In the amendment, Democratic Senator Erica Smith-Ingram’s district lost $314,646 in funding from two early college high schools in Northampton and Washington counties; another $180,000 was stripped from Eastern North Carolina STEM, a summer science, math and technology program also in Northampton county. Seven counties were removed from a program that financially assists teacher assistants working on getting their teaching licenses — those counties were in Smith-Ingram’s district and that of Senator Angela Bryant, also a Democrat whose constituents are in Halifax, Nash, Vance, Warren and Wilson counties.

Obviously, to make that million mark other things were cut: from a food program, N.C. Museum of Art staffing and a downtown revitalization program.

It seems a little drastic to target education in some of the poorest and most rural counties in the state, though education was targeted elsewhere in the proposed senate budget. This budget also guts funding for the North Carolina Governor’s School, a summer residential program for the academically gifted.
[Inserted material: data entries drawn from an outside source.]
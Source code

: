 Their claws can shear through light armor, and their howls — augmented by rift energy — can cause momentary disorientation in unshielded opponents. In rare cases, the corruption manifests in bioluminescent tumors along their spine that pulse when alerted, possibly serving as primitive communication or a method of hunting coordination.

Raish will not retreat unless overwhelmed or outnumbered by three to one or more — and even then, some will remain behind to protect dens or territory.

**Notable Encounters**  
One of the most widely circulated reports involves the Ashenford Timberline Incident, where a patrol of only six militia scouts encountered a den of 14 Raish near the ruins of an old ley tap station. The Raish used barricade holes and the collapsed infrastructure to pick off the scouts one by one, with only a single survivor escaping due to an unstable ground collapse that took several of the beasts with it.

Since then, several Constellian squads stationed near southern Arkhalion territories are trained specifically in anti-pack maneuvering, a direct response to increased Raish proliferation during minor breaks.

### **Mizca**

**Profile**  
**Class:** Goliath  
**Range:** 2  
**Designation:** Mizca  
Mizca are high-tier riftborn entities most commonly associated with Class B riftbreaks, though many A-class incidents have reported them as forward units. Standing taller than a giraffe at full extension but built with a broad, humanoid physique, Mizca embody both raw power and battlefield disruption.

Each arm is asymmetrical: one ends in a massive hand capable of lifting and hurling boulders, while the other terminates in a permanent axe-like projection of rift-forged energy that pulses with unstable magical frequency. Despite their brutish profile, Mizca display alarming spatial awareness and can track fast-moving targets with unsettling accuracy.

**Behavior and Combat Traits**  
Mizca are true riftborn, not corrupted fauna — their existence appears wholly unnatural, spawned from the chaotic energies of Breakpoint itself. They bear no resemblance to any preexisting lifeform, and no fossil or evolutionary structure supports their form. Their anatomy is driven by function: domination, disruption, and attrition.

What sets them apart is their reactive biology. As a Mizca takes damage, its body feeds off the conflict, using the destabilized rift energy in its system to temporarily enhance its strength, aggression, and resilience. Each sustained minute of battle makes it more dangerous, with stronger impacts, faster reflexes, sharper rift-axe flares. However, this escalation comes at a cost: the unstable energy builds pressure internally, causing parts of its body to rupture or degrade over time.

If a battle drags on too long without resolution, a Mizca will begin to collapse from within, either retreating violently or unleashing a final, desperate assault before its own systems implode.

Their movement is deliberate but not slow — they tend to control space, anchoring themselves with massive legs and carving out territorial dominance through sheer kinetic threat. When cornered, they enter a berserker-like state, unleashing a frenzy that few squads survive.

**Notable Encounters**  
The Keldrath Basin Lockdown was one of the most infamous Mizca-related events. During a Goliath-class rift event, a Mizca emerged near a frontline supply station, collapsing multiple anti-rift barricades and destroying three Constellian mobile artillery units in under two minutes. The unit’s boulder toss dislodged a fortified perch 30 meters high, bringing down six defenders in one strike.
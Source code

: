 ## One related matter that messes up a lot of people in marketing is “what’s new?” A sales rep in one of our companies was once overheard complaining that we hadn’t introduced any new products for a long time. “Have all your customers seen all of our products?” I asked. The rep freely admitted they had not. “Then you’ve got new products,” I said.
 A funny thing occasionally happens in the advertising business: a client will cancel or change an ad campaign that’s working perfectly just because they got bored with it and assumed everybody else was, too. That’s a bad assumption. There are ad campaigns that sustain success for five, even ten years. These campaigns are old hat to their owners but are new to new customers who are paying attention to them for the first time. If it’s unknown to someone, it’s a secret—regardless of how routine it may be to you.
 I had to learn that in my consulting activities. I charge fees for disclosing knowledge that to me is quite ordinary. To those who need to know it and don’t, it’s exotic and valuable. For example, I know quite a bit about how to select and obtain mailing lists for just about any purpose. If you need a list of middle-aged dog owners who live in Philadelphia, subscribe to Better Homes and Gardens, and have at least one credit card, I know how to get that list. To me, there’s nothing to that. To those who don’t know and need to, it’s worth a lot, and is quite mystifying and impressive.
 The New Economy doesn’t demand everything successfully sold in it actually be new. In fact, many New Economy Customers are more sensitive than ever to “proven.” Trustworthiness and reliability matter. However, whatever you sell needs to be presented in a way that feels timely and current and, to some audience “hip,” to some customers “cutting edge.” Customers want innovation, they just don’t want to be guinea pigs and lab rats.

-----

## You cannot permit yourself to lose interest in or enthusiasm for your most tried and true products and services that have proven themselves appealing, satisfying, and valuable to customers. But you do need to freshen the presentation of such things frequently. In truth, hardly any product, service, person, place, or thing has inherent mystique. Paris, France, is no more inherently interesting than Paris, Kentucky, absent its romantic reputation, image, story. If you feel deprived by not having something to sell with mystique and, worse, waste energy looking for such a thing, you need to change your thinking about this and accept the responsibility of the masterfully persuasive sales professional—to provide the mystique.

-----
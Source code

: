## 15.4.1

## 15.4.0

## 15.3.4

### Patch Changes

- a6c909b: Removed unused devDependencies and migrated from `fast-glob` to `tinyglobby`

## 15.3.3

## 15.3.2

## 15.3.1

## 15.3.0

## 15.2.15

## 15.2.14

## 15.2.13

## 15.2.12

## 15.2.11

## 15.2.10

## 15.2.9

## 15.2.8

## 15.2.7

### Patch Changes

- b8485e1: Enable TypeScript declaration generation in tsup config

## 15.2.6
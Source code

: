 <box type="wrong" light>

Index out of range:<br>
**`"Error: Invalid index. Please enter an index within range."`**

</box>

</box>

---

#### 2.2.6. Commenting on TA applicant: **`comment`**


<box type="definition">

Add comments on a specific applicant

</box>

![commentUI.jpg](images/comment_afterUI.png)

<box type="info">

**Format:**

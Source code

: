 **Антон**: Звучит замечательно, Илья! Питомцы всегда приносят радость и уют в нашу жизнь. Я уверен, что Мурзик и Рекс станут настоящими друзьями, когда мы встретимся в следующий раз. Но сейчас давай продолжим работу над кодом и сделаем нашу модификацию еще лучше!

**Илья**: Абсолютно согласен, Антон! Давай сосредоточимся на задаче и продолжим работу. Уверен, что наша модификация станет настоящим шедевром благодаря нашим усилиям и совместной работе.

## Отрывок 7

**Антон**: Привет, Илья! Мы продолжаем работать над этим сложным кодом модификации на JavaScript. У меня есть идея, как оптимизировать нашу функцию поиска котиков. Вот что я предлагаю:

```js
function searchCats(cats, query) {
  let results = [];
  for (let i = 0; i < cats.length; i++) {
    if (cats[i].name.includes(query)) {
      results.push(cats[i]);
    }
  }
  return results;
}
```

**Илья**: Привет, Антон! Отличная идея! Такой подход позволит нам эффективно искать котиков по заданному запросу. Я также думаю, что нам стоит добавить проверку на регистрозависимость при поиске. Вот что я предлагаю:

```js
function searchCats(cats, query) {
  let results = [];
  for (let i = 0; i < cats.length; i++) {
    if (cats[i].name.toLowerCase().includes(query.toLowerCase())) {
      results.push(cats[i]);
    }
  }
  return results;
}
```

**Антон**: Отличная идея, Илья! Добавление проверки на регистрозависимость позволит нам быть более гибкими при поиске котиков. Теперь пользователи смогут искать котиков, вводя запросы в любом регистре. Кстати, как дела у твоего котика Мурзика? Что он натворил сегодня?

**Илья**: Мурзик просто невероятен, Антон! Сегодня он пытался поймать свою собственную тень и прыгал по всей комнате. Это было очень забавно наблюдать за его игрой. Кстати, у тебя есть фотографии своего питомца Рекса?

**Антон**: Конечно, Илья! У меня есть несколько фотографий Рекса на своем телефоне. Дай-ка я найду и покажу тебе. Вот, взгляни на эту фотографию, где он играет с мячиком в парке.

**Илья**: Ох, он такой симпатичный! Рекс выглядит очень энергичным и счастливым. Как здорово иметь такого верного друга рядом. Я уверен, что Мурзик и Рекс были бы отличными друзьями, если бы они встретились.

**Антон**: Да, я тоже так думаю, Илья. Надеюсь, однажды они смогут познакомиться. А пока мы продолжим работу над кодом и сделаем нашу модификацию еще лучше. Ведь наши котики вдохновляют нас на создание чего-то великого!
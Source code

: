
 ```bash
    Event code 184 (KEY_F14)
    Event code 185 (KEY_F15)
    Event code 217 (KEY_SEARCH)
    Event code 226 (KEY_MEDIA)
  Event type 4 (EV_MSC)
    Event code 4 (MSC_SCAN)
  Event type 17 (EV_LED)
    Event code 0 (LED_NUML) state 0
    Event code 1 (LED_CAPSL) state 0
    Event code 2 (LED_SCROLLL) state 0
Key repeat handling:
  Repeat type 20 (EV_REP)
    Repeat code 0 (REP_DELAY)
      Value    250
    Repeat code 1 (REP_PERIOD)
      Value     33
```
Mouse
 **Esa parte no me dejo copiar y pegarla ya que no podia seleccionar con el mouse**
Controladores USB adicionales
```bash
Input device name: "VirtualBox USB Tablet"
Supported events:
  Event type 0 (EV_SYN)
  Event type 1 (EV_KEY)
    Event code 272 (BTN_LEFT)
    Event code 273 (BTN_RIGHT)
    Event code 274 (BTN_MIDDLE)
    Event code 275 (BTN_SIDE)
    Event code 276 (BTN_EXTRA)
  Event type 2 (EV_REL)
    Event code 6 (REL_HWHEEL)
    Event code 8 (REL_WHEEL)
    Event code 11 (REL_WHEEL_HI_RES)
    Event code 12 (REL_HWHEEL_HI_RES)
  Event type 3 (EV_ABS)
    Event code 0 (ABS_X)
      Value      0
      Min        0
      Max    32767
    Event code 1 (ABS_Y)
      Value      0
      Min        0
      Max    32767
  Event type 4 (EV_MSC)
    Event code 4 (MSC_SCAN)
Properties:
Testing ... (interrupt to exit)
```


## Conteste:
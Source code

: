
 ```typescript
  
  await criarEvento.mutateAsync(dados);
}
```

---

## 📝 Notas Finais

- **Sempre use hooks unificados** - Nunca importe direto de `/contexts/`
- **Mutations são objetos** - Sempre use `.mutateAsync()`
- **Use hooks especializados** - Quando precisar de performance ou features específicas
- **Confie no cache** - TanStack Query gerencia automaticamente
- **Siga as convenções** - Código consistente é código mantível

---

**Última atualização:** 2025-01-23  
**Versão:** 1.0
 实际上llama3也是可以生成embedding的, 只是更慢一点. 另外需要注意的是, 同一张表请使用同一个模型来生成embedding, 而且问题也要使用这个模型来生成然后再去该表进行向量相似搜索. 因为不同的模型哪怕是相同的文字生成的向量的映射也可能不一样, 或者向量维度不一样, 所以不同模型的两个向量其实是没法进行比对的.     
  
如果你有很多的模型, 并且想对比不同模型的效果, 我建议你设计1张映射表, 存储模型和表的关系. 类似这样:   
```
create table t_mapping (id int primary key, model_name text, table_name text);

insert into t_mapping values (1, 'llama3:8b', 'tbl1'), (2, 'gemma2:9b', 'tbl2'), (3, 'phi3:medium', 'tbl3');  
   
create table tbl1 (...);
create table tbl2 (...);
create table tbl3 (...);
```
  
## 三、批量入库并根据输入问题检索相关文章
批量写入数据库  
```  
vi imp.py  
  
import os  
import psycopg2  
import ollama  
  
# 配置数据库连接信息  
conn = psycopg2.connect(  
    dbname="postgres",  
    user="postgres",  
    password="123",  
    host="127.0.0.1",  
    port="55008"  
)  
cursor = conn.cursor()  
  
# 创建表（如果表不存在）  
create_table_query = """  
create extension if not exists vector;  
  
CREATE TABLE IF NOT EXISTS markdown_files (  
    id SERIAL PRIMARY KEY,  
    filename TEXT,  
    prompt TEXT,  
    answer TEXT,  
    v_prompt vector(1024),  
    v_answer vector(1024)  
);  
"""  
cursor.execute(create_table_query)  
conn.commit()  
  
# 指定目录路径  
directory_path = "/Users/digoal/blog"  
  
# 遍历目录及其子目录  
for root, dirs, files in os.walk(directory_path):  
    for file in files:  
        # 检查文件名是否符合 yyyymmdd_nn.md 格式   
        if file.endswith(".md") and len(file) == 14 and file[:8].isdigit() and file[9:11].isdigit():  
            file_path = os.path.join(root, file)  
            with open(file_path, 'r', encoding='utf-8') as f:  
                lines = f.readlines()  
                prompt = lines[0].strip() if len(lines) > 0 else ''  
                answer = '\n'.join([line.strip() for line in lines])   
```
“To cut funding from this program would not only be unjust and unwarranted, but it would in fact be doing a massive disservice to all of the students in the state of North Carolina,” wrote Latrell Broughton, from Beaufort County (Class of 2013), in a letter to legislators supporting Governor’s School. “It would be depriving them of a life-changing opportunity, an opportunity to grow exponentially, an opportunity to expand their minds and pursue their interests, and most of all, the opportunity for them to be their true selves, without fear of being judged.”

Education funding is not just about teacher pay. It’s about opportunity. It’s unfortunate that the Senate chose to decrease the opportunities available to eastern North Carolina children — it hits a little too close to home.